Lee Equity Partners-backed Atria has grown to more than 2,500 registered representatives and $95 billion in AUA across
“Financial planning is a relatively difficult, time-consuming and expensive process to do well,” Glubiak says. “We need the scale to be able to afford to get better and better at the focus, and the focus is financial planning.”
Without specifying the number, Glubiak notes that some of the enterprise’s advisors elected to stay with Securities America. Expressing gratitude toward his former BD, Glubiak says the choice to move to a new firm stemmed from being better aligned with Atria and came as part of a strategic growth process that started in 2018 with the launch of Cedar Brook’s hybrid RIA.
Representatives for Advisor Group didn’t respond to requests for comment.
Syracuse, New York-based Cadaret has more than 400 branches with 700 advisors.

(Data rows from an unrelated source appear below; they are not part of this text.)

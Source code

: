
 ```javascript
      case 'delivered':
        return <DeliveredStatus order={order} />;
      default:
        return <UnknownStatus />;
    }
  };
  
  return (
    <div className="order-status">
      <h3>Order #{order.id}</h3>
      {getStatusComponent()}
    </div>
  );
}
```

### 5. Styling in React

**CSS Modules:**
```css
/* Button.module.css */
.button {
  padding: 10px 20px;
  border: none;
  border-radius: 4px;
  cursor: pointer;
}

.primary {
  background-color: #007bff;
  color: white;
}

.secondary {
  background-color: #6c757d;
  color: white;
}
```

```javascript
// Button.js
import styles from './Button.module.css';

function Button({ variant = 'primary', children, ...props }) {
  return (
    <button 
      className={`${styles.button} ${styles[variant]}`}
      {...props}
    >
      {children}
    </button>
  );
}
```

The move by Cedar Brook displays how advisors are taking notice of Atria’s technology, access to senior management and product selection, according to Atria Chief Growth Officer Kevin Beard.
“We chose them as much as they chose us,” Beard says. “It's a testament to what we've done and what we've accomplished. That's what gets me excited about the recruiting opportunity for firms. They want to be part of the best, not with the biggest.”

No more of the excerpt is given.